> GOAL OF THE EXERCISE: Below are entries. Copy exactly the lines running from the line that holds "dans Teams. \" to the line that holds "Un onglet personnalisé est", with both ends included.

START DATASET CONTENT

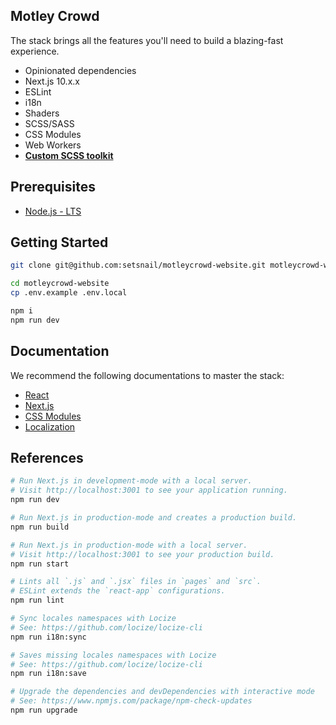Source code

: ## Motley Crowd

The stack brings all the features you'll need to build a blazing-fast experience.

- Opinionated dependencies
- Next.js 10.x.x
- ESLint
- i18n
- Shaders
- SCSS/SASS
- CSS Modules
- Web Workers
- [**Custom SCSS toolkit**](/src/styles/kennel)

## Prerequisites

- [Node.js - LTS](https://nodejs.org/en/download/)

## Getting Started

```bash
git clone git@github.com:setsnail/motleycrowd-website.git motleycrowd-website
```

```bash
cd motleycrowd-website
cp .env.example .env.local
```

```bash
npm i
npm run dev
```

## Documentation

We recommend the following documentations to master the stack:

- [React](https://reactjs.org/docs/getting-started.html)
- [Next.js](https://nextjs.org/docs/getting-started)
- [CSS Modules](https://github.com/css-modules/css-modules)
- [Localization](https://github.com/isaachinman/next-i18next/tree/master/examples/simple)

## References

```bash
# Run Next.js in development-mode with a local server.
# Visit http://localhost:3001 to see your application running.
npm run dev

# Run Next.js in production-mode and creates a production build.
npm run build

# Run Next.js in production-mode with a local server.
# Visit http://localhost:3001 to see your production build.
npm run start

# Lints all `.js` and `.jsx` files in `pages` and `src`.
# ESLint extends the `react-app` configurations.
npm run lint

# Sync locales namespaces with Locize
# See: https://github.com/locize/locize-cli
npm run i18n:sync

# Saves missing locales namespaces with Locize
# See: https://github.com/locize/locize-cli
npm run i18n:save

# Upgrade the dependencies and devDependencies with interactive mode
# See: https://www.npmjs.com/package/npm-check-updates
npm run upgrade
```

END DATASET CONTENT
START DATASET CONTENT

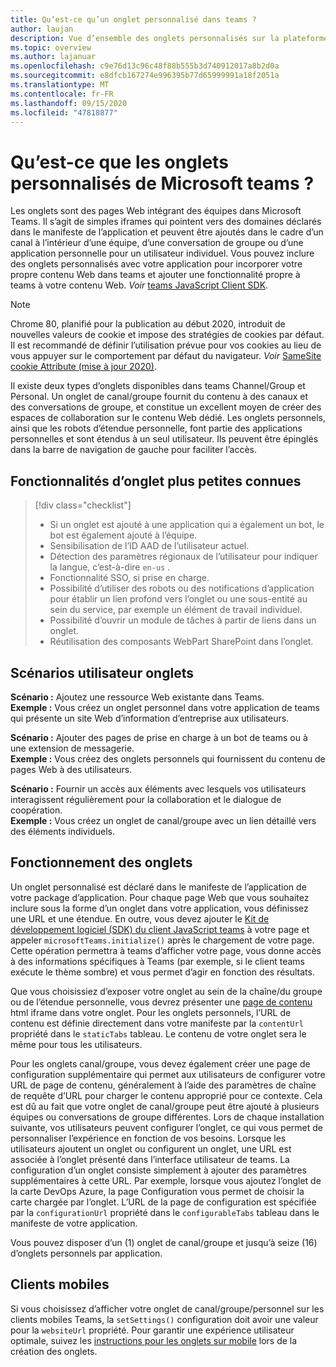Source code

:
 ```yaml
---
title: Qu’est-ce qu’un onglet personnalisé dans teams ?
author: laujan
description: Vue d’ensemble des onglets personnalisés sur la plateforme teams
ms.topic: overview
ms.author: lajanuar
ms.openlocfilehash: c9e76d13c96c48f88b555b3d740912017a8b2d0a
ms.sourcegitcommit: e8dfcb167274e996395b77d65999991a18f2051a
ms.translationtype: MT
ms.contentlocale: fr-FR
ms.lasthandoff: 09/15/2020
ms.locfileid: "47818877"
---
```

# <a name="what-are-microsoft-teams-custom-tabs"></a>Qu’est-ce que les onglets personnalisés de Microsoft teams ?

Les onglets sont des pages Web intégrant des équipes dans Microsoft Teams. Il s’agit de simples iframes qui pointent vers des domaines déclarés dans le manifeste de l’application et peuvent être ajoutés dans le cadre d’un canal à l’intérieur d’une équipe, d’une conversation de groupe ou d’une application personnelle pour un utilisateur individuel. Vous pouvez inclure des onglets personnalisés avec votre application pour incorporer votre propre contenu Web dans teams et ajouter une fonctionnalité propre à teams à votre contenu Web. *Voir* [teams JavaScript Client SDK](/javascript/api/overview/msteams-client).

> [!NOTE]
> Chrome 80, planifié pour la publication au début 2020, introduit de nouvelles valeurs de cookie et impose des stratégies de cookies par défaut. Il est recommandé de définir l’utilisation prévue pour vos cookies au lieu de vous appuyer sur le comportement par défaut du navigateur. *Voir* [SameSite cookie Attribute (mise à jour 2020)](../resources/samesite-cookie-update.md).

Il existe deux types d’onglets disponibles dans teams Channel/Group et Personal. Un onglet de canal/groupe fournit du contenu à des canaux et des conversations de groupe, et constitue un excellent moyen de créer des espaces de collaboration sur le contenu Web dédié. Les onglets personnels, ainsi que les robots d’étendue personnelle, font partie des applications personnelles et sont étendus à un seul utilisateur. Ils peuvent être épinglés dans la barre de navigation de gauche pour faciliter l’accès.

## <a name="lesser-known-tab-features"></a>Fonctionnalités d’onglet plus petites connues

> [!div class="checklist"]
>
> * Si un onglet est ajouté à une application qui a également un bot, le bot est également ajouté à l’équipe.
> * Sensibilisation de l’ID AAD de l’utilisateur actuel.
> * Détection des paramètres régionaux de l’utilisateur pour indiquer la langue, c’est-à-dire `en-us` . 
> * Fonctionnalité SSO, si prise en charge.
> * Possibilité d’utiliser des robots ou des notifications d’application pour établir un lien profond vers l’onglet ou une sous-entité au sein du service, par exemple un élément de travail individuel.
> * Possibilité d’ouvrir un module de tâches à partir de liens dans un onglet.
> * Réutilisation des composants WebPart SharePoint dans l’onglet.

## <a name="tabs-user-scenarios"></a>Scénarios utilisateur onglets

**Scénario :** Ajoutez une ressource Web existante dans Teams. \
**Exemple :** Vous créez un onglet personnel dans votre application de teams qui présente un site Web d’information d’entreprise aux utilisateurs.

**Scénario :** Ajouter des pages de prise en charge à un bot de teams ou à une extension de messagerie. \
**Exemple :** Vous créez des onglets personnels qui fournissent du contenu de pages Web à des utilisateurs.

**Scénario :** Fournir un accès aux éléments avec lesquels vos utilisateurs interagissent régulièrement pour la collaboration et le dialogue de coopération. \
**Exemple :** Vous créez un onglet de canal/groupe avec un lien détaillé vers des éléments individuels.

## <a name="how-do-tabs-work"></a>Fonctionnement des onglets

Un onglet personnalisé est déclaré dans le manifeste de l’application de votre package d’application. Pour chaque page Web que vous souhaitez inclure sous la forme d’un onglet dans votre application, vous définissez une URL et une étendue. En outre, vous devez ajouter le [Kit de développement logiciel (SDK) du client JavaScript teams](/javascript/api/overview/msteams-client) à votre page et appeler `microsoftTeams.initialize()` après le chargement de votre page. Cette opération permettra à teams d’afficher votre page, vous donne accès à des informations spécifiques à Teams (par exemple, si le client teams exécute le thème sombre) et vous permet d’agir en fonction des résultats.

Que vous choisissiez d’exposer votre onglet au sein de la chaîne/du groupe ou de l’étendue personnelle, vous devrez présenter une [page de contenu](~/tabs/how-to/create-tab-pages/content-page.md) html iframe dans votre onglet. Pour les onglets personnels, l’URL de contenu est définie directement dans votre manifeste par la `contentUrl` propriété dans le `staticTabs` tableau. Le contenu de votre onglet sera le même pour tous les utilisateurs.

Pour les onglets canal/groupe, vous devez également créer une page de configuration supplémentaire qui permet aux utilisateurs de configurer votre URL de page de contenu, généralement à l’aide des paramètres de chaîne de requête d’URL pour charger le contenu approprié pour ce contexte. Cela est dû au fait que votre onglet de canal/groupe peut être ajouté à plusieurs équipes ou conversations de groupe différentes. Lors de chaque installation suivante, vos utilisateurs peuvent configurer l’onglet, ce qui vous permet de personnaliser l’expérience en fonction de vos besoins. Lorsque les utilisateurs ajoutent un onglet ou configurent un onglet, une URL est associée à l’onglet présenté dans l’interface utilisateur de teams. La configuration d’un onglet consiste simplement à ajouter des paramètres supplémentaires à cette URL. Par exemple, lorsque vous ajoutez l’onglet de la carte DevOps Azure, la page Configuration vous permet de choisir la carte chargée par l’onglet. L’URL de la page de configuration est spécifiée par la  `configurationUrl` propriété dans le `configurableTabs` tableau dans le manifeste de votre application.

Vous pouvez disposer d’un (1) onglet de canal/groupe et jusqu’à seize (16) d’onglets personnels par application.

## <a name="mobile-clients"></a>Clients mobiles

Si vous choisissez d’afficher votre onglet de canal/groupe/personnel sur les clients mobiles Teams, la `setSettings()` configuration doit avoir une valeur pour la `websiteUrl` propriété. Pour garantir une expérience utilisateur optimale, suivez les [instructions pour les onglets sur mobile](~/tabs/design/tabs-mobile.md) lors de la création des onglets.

END DATASET CONTENT
START DATASET CONTENT

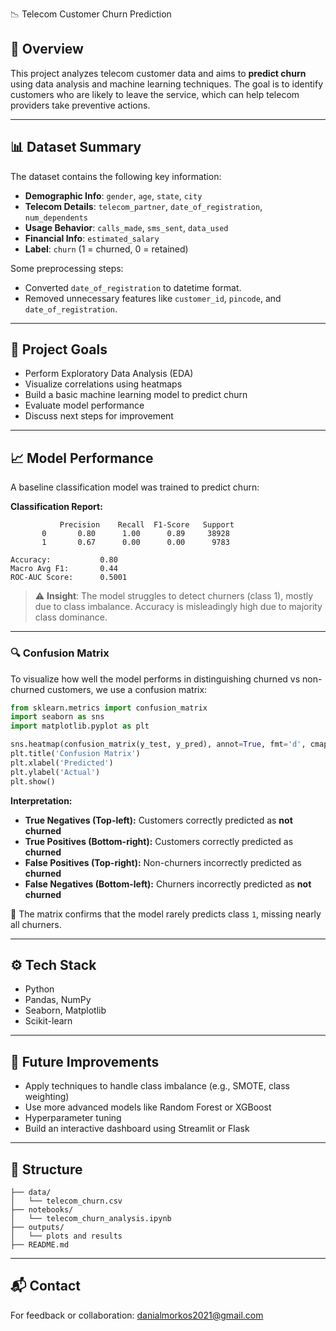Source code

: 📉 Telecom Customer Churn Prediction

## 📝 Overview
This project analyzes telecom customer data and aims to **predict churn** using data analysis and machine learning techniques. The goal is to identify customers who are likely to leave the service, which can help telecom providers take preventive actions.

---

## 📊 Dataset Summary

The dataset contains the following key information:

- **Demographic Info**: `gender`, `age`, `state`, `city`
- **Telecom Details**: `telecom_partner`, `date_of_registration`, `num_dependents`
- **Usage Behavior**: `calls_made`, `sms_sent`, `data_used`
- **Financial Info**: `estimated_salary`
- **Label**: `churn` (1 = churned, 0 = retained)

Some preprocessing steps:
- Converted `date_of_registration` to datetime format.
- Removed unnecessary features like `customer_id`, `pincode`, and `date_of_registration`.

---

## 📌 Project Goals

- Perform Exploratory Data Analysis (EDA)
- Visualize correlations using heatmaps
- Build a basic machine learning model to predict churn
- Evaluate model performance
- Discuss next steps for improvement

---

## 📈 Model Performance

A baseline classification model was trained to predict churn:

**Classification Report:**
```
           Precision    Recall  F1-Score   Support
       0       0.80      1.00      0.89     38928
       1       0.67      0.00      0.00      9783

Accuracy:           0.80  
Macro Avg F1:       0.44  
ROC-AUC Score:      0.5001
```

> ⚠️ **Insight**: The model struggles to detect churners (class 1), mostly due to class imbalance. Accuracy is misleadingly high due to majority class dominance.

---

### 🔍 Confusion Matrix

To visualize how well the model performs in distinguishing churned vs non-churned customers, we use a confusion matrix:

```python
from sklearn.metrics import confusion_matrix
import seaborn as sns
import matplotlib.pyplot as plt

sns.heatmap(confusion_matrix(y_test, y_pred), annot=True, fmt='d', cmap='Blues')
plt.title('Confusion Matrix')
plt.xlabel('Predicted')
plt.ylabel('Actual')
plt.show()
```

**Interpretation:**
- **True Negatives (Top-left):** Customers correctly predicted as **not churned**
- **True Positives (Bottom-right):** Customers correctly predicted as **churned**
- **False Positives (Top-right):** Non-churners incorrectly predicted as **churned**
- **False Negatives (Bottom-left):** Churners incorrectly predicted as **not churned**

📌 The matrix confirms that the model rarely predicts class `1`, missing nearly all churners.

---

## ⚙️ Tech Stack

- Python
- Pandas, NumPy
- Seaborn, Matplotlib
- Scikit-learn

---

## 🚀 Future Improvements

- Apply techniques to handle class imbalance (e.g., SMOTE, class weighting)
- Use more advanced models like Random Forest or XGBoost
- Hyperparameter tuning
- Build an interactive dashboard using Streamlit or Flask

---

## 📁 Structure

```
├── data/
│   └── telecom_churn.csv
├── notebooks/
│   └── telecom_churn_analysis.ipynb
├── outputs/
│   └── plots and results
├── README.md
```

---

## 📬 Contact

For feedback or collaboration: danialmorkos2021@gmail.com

END DATASET CONTENT

> RESPONSE:
**Scénario :** Ajoutez une ressource Web existante dans Teams. \
**Exemple :** Vous créez un onglet personnel dans votre application de teams qui présente un site Web d’information d’entreprise aux utilisateurs.

**Scénario :** Ajouter des pages de prise en charge à un bot de teams ou à une extension de messagerie. \
**Exemple :** Vous créez des onglets personnels qui fournissent du contenu de pages Web à des utilisateurs.

**Scénario :** Fournir un accès aux éléments avec lesquels vos utilisateurs interagissent régulièrement pour la collaboration et le dialogue de coopération. \
**Exemple :** Vous créez un onglet de canal/groupe avec un lien détaillé vers des éléments individuels.

## <a name="how-do-tabs-work"></a>Fonctionnement des onglets

Un onglet personnalisé est déclaré dans le manifeste de l’application de votre package d’application. Pour chaque page Web que vous souhaitez inclure sous la forme d’un onglet dans votre application, vous définissez une URL et une étendue. En outre, vous devez ajouter le [Kit de développement logiciel (SDK) du client JavaScript teams](/javascript/api/overview/msteams-client) à votre page et appeler `microsoftTeams.initialize()` après le chargement de votre page. Cette opération permettra à teams d’afficher votre page, vous donne accès à des informations spécifiques à Teams (par exemple, si le client teams exécute le thème sombre) et vous permet d’agir en fonction des résultats.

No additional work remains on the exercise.